Dr. Weinshilboum holds the academic rank of professor of medicine and pharmacology at Mayo Clinic College of Medicine and is recognized with the distinction of a named professorship, the Mary Lou and John H. Dasburg Professor of Cancer Genomics.
Dr. Weinshilboum is recognized as an internationally renowned medical investigator, with more than 350 peer-reviewed articles and chapters and many awards and recognitions, including the Mayo Distinguished Investigator and Distinguished Educator awards.
His research has focused on pharmacogenetics and pharmacogenomics, a science that studies the role of inheritance in individual variation in response to drugs. His studies have resulted in the discovery and characterization of a series of functionally and clinically important genetic polymorphisms (variations in DNA sequence involved in drug, neurotransmitter and hormone metabolism), the functional characterization of these common genetic polymorphisms, and the rapid translation of that information into clinical studies designed to test hypotheses with regard to individual variation in drug response or disease pathophysiology.
This research has also made it possible to develop molecular tests that help protect patients from life-threatening, genetically mediated adverse drug reactions.
Dr. Weinshilboum has chaired the Pharmacogenomics Research Network, a National Institutes of Health-funded initiative that includes scientists from Mayo Clinic, Harvard University and Stanford University, among others. This group of network scientists performs collaborative studies of the role of inheritance in variation in drug response.
He is past member of the advisory councils for the National Institute of General Medical Sciences and the National Human Genome Research Institute, the sponsor of the Human Genome Project.
Kelly K. Wix, Pharm.D., R.Ph.
Pharmacist Informaticist, Mayo Clinic
Dr. Wix has served as a clinical pharmacist at Mayo Clinic in Rochester, Minn., for more than 20 years. She is a Board Certified Pharmacotherapy Specialist and a Certified Professional in Healthcare Information and Management Systems.
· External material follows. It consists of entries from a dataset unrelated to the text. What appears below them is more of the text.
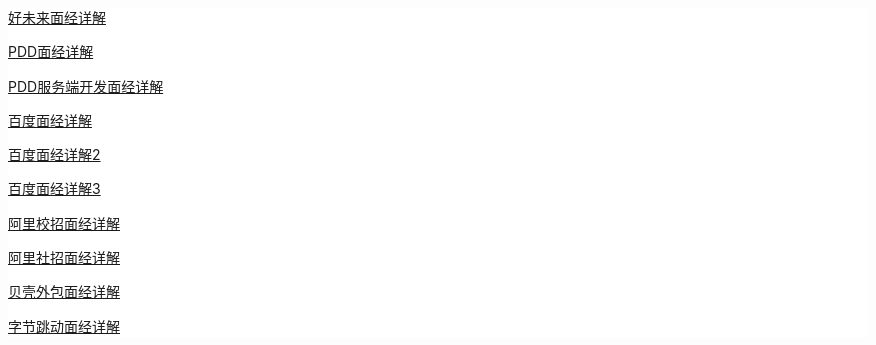 [好未来面经详解](https://link.segmentfault.com/?enc=SeI%2Ft%2BRThRpiR4EkYJPNBw%3D%3D.5uQYKKSMkU9sZ5wGTc2Zd%2F7KtL4Es18jQT53wIKz%2BaUDLnTdGe7UAa1AAGRM4MM28CxNsdwXdlB0eHXq%2FQnkMn9X4DRtYVoth7abZDSHflsVwO%2BSbMRiKyeEiAyAqHKBaXSnW4s%2F1VKzl6GXPMrU%2BKhtvaMh%2FoAoGEug0EXpR5n1B9yUrLMIppw%2FCqiNOYl4xCmmaKttVyTyaK2c5jsLxydjxo9jEe6mgGVsUm1%2FwyMeDL9IkKwoaQmInJ5zNYoQn01oXju2jqxg98nxM8FVfv2VTeiITfrE%2B3QtleDEdqEPVmf%2FOHOBnWmMNwZl76nU)

[PDD面经详解](https://link.segmentfault.com/?enc=fJzzym3aJ3SIUR9Dm0lPVg%3D%3D.ca4oKX5xDplE8SijtdL2wmP76sTPVCcko%2FMza4feOJUWtgZuOlQMcjgT3%2Bgtvl6cJZacb8fm1io0ZnuiagQZcff46vTQqaqWrKKltzCLlXo32iD%2ByoQwx5CBDOahf8%2Fax2PKanNqq4D5rfBofj28my4LmUohTfHQ3Y2Tvb4InYZY8CNysBx3XSerFc3kh8%2BvInAOlep7FDHGUYitdV%2B%2F5r4CF7DJ4ETiXAffI29TWk%2F1KdsAyzO4IzDo5A2pNEuHTdTmg%2BhkqJlA9XaHAbBOcBjaS1%2B%2BuOGGp10PnOuWsj7gUvrJ0sgJbvSh3QkChQKG)

[PDD服务端开发面经详解](https://link.segmentfault.com/?enc=UDU2TowfwVkVoe3Ua%2FEkUA%3D%3D.oE2PoIbZCD2WMWVlIdtH4bLQtfZh0PO6Ix%2B5mPnAmlCyb8dUMRj8Tfk7jL0cVdXes8eo38MMfmc1Tc4qmCkSUXZDQSdEd%2BkF1sUjLNSmctgpHXRzwDJB3mdU%2BnZEe4RUQPQjjShxtECXzymA%2FhrnEXhO6Rox9bi65XLmu5r0G%2F00r0Is0amzQi5EjXR8pm6Pnj0QLnksRYo1zLB4W4Ee9IpUX57AxB6I22fMiWdN5g9b6OR95oN1oxqdKVOvxGvq447JD4gGuY5WUkKprukjJDE7bAyw9uMwJ6%2BrXSAYl2aek2O9Z%2FudvgXpxyMNbShU)

[百度面经详解](https://link.segmentfault.com/?enc=TMbiKP0BnRyIOSUIjiZxqg%3D%3D.3LwqRRhsF2eaBff8gI14t4JzwXOCZxMN2Zd6mGV46D%2BJMTeA%2B6NKC%2Fy45PJN%2F1tVCULZDgZ0GvV2YtiLakMeE4fa0Y09J1us5FIxC6ZV9dAAhBfNZ8a7%2BIt68Rk%2FiuoyIelYexAostPoyJu1YWqTNy3P9xLhuF0e6b%2FOlPcmX3Ig8CJMzwhPdwpf0y3itvFkKXMoH7Pnn5N9CHwRgnRcDaSP0f0%2Fov%2Fd1pT1eR%2BRjcoByK9VJ2ItGfxXNIjcBzOjSFgD5JFRxfEmyRoMHBczQUGrd4%2F5R%2BwzQNj1d0anUYU7UYMIkb0NvueqM%2BT8%2B0yp)

[百度面经详解2](https://link.segmentfault.com/?enc=lzDmKK7zRXV1kJhAWrcIpQ%3D%3D.%2F12bLO%2BsLeLvsxa05cPtsEWfdwfmXp7KFiMPeQ8Q9ViTkNQoXml1Ih5lCCeOSmXybt1mzU9eebvzJJlrR9RFIMHQKZ6FJ509wkzYbsSKWWRWKDPxf0zvGk2swp2yAWNVSAK2zrv6iA7pIdT5kZ35qoUJCQsHtEyOPSInPvJ%2FuSYQCWduwlNAgjZybC8GPfGHTwRB2pVbYg2T7xn4%2Fqo%2FhjFMPAsB2ILXjRXc0SAsntF77sgagEF6F9GfrRxjIiltvUJWdXLQoOvlr6KyPrcb9NoWTYTv4woFjB827B5YkiK8YC3qPXOsqQ7Xq0rJJfwb)

[百度面经详解3](https://link.segmentfault.com/?enc=r%2BtH03YZPzMOybeQab244Q%3D%3D.QhI%2Fbuh%2F0Yhu%2FXk1YsriWFVp%2BrPUNU34Qvvrt%2B52FagJAyYXMXJi8sViT3UphX8DY5s%2BgwiGfhtGN%2BMMLviHj0uZzsy0KGaNMfB5cYhNSatXA4ZccBEzANDZRbzn8AYnQQDI89V%2BmoGvlYM8%2BGd8PWSL4dw4UPdpY7QC0NRjEQKza4wdVO9gQCw8bWIdANLBFKPTem3ib9HgmHMG0dJ0c2BHWqltiDnMqD8N7o7EZy53V8rXKM4JuE9dsxDU7j0NbCLj%2FKGZQ9imiKs4ooIY04c4bNpcBnq28WDxiv%2BrrAJKiFhVn67v%2FFg734rHHYKw)

[阿里校招面经详解](https://link.segmentfault.com/?enc=cZDQ9rW88yG3Q9BjVKwh%2Fg%3D%3D.mWnEXqwxjYsZsNcodHFwJDX4jh7%2BIXdJG3GKDcs0lnHWw%2B%2FQU%2BrPwitEBawHsa5i8hStq9KaO1gePaqMzhWgjFNDXuXdICx2sqq1Q39F3cJCGPI2cXNKf4Fdrb1y6FJkPA7ukxT44368lp84GQBhPIwNd6D6xACXhiY%2B74diGoLHskxBF4YK9DSKumrsj8w6n5f%2FQW2ZzUuP%2BOp0GEyt9FFpdrX99Uei8DgJGVYnqUrSIrA1z0tl7JRn7lBJJ7ouw8DKdL%2BQLhrXIdUSr7R4Z8htX0OOejE%2FwnFl0W5kqIY7wh6MylpdGj6tMGsmESny)

[阿里社招面经详解](https://link.segmentfault.com/?enc=hmvPwOR0qdTfcVo%2F3iBEJA%3D%3D.YTDXog%2BD9fc5UoH2lNcQBghy4uuiNKTtpis6HPZOi73Bev6NPUv%2FD2H6BsSeMvnVDZCKprA6U7eGeIPwGqcZZ%2B2NqCwIFe525gL9kr7EAiCM82ryp%2FbdP8nJ%2FKl0fqHIAhSUUHswng0NKxSVDwoDW0S78yV2ucSFKKJjGjJcAhf5xQhpeqfm%2Fb9WQ2n0Zkxrhr4d5mIyeO127q2SoYWCptBpnv7ip%2FNSH3OWcUub9ZKSu7HtVdPSxtZ3hWhqQXkwEfvULK0NfMMeb9rjkt2RgXUZC4qtEHkHO6a2W1Mq4z3HGR9vsPTeK1YLwlUeg5J5)

[贝壳外包面经详解](https://link.segmentfault.com/?enc=JizVzoULI%2Bz9XtZvSH8Esw%3D%3D.gPB%2FgB97RaQuDwceGPac2ozLE07lzXHQ7XywMs4bc25UOFEjG8Gd%2FbT%2FeaKjwkkKClctdB2nxpl%2BKYDcXoJ4xo0jNSFqTLIY8qv9Z1gDhtkGcec9AVHm0p7zmhjR0eq3z%2FjltFq1DpSh%2BAuE3yREn1kHREL2VYbShJf7UJwnEKcuettKFSFG69KjpC%2FAq%2FEwfCjw27n4fc7IHuJ98kLwwljr0Y%2BlDIFbM8G8SYmxVn0PxjyCcpWcP6qP%2FlV48QX4dQrQZaheDY7NMZKw0lCsw0h5rU8fhR6CAM1Smv8FBwRSmahlYTbQfeKhhkPfaiUR)

[字节跳动面经详解](https://link.segmentfault.com/?enc=23zP6sIn25AZQ3NIe25HAA%3D%3D.tEZpElZu2G6OIJdWeaZr925UgGV242AplWokHcEuJExulQ4NWAOQFVRySRU82Ynp2pgIqRA0O9SEKvoovJgbfU87SWQY6KVfDCX3TsgRXHsP6FZ%2BplqTQsNKCahdO%2BQ6V%2FxFzu%2FGheYcSRXHVzfZ7toq9t3%2FUZUY3R5GnuDyNv8VKz0qiX6F1J%2BEkjZeLhqBmYI9VmhhcpQJhFqMGbfi698Nmmg%2BC5FieuN9GFWcNjW2jc%2BQazEK7kElIXpYFGj3UFtkpal7ATRHotxIyrQhnYLH1A4s4j16G6vMXF4Yf2FNpN4ogrAORx5Uy9vipRHI)
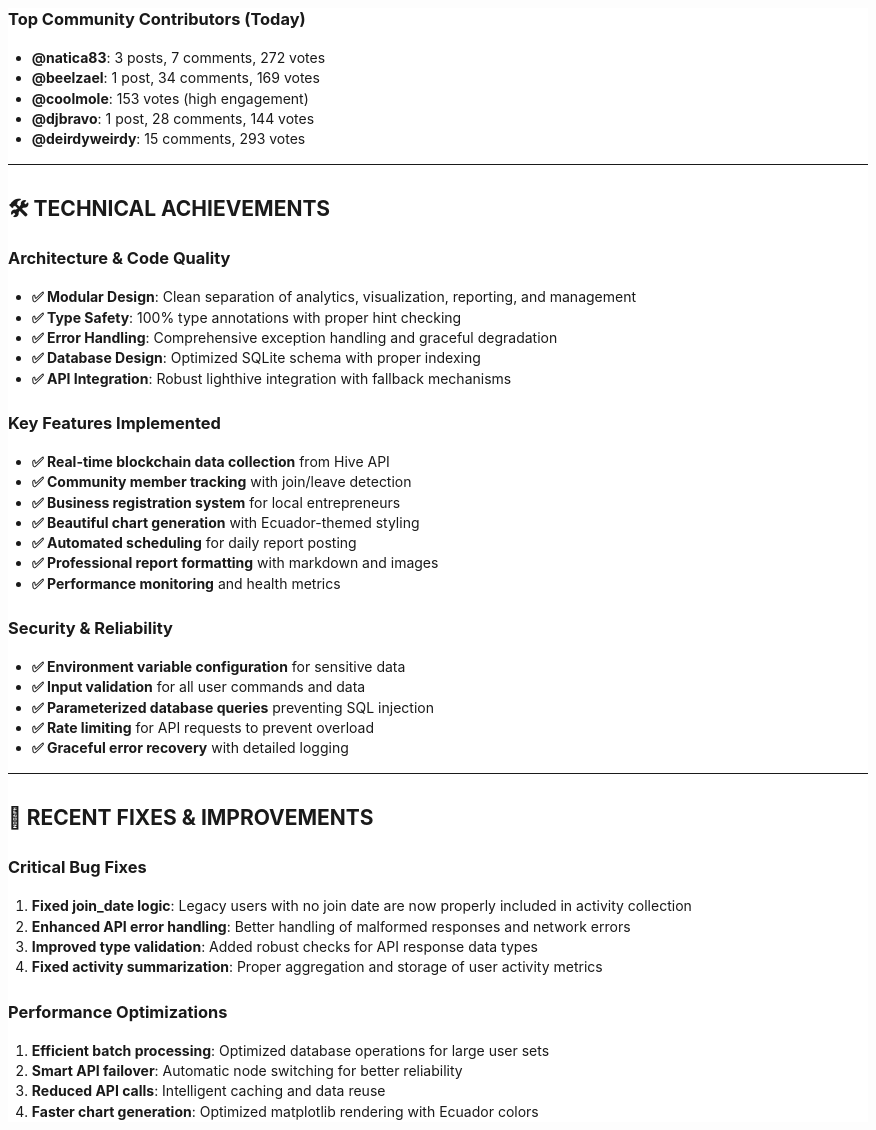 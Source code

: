 ### Top Community Contributors (Today)
- **@natica83**: 3 posts, 7 comments, 272 votes
- **@beelzael**: 1 post, 34 comments, 169 votes  
- **@coolmole**: 153 votes (high engagement)
- **@djbravo**: 1 post, 28 comments, 144 votes
- **@deirdyweirdy**: 15 comments, 293 votes

---

## 🛠️ TECHNICAL ACHIEVEMENTS

### Architecture & Code Quality
- **✅ Modular Design**: Clean separation of analytics, visualization, reporting, and management
- **✅ Type Safety**: 100% type annotations with proper hint checking
- **✅ Error Handling**: Comprehensive exception handling and graceful degradation
- **✅ Database Design**: Optimized SQLite schema with proper indexing
- **✅ API Integration**: Robust lighthive integration with fallback mechanisms

### Key Features Implemented
- **✅ Real-time blockchain data collection** from Hive API
- **✅ Community member tracking** with join/leave detection
- **✅ Business registration system** for local entrepreneurs
- **✅ Beautiful chart generation** with Ecuador-themed styling
- **✅ Automated scheduling** for daily report posting
- **✅ Professional report formatting** with markdown and images
- **✅ Performance monitoring** and health metrics

### Security & Reliability
- **✅ Environment variable configuration** for sensitive data
- **✅ Input validation** for all user commands and data
- **✅ Parameterized database queries** preventing SQL injection
- **✅ Rate limiting** for API requests to prevent overload
- **✅ Graceful error recovery** with detailed logging

---

## 🔧 RECENT FIXES & IMPROVEMENTS

### Critical Bug Fixes
1. **Fixed join_date logic**: Legacy users with no join date are now properly included in activity collection
2. **Enhanced API error handling**: Better handling of malformed responses and network errors
3. **Improved type validation**: Added robust checks for API response data types
4. **Fixed activity summarization**: Proper aggregation and storage of user activity metrics

### Performance Optimizations
1. **Efficient batch processing**: Optimized database operations for large user sets
2. **Smart API failover**: Automatic node switching for better reliability
3. **Reduced API calls**: Intelligent caching and data reuse
4. **Faster chart generation**: Optimized matplotlib rendering with Ecuador colors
Her additional certifications include Medication Therapy Management and Mayo Quality Fellows Program (Silver). She holds an academic appointment as an instructor in pharmacy at Mayo Clinic College of Medicine.
Her experience encompasses several inpatient and outpatient practice areas. Roles she has fulfilled at Mayo Clinic include dispensing pharmacist (outpatient and inpatient), inpatient clinical and rounding pharmacist, pharmacotherapy coordinator (managerial), medication therapy management provider, outpatient clinic care team member, and informaticist.
Through these roles, Dr. Wix has worked with a wide variety of committees, workgroups, and electronic applications, tools and programs. She has a strong interest in medication safety, quality improvement, standardization, and data governance and integrity.
Most recently, Dr. Wix's experience with safe use of medications, ordering processes and electronic ordering tools is being utilized as a member of a team implementing clinical decision support for medications at the point of patient care. Delivering accurate and clinically actionable pharmacogenomics information at the point of medication order entry is a novel component of her work.